29.01.2020 / Feuilleton / Seite 1 (Beilage)

Sammeln und vernetzen

Macht der Straße – Linke in Bewegung: Das war die XXV. Internationale Rosa-Luxemburg-Konferenz

Stefan Huth

Lange Schlangen an den Kassen, Andrang an den Ständen von Initiativen, Organisationen, Verlagen und Antiquariaten. Buntes Volk und allerhand Trubel auf den Gängen. Viele altbekannte Gesichter und ebenso viele neue, vor allem junge. Keine Spur von Erstarrung oder Nostalgie zeigte die »Jubiläumsausgabe« der Internationalen Rosa-Luxemburg-Konferenz (RLK), die im Januar zum 25. Mal in Berlin stattfand. Höchst lebendig präsentierte sich die Linke bei ihrem schon traditionellen Neujahrstreffen und zeigte eindrucksvoll, dass auch in Zeiten gesellschaftlichen Rückschritts und wachsender Kriegsgefahr mit ihr zu rechnen ist.

Bereits zu Beginn der ganztägigen Veranstaltung war der große, im Vergleich zum vergangenen Jahr noch einmal um etliche Sitzplätze erweiterte Saal im Tagungshotel Mercure in Berlin-Moabit gut gefüllt, als Otto Köhler, langjähriger jW-Autor und -Unterstützer, Glückwünsche von Redaktion, Verlag und Publikum zu seinem 85. Geburtstag entgegennahm. Rasch waren dann auch die übrigen Plätze besetzt. Insgesamt fand die Konferenz mit rund 3.000 Gästen eine vergleichbare Resonanz wie die vom Vorjahr, als ein Besucherrekord vermeldet werden konnte.

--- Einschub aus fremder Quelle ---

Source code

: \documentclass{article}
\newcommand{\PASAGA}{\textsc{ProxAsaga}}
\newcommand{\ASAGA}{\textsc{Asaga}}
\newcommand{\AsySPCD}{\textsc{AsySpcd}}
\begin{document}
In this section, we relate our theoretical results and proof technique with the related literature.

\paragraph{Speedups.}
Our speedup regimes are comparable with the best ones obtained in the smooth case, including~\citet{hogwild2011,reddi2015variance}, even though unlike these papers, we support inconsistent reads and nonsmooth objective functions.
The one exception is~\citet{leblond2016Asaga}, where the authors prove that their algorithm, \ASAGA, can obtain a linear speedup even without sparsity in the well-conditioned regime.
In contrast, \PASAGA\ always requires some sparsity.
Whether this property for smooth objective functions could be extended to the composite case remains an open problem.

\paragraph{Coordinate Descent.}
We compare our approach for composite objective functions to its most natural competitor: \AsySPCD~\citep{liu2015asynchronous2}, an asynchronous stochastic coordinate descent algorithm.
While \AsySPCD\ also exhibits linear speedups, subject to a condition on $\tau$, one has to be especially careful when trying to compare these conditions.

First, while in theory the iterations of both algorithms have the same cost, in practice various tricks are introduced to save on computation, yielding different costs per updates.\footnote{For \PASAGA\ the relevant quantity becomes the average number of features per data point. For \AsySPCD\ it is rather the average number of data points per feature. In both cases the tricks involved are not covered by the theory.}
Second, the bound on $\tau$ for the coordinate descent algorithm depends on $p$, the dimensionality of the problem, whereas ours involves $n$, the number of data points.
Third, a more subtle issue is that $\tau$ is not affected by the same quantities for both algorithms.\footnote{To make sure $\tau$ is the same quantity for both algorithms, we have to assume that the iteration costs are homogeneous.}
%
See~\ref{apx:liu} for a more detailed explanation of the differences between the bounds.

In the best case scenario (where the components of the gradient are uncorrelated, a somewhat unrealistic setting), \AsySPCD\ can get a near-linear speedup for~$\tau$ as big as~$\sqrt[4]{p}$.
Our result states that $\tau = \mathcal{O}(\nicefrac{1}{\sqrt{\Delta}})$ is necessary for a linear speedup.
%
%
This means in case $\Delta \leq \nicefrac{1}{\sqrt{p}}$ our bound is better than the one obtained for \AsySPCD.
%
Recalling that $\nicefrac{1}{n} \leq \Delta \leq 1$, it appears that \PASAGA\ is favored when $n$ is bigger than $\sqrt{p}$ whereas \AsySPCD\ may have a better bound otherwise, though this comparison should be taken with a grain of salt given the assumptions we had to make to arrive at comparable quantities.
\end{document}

Die »Macht der Straße« war das Thema, Rednerinnen und Redner aus Frankreich, Israel, den USA, Kolumbien und Kuba berichteten von Kämpfen für den Fortschritt in ihren Ländern. Karl Ghazi von der Gewerkschaft CGT schilderte, wie soziale Gegenmacht, insbesondere die »Gelbwesten«-Bewegung, neoliberaler Kahlschlagpolitik der Regierung Macron Grenzen setzt. Die Menschenrechtsanwältin Lea Tsemel aus Jerusalem – »Antideutsche« hatten im Vorfeld versucht, ihren Auftritt in Berlin zu verhindern – schilderte plastisch, wie das israelische Besatzungsregime systematisch Völkerrecht bricht, nicht aber den Widerstandswillen der Palästinenser. Tory Russell, Vertreter der »International Black Freedom Alliance«, konstatierte: »Wir können nicht zulassen, dass Identitätspolitik unsere Bewegung abbremst« und rief zur Einheit der Linken auf. Auch in Kolumbien ist die Rechte auf dem Vormarsch, auch dort stößt sie auf Widerstand. Die Gewerkschafterin Luz Diáz unterstrich, »dass man die Angst überwinden kann, wenn man sich auf die Straße traut«. Auf eine lange Tradition des Widerstands gegen einen übermächtigen Gegner kann Kuba zurückblicken. In jüngster Zeit hat die Blockadepolitik Washingtons gegen den sozialistischen Inselstaat an Schärfe zugenommen, wie der Journalist und Politiker Yoerky Sánchez Cuellar berichtete. Die revolutionären Errungenschaften, betonte er, stünden jedoch nicht zur Disposition, im Gegenteil. Überhaupt Lateinamerika: In vielen Staaten des Kontinents kommt es derzeit zu einem reaktionären Rollback, sehen sich progressive Kräfte bedroht. Internationale Solidarität spendet hier Kraft und Hoffnung: Die Manifestation für Frieden und sozialen Fortschritt in Lateinamerika war ein Höhepunkt der Konferenz.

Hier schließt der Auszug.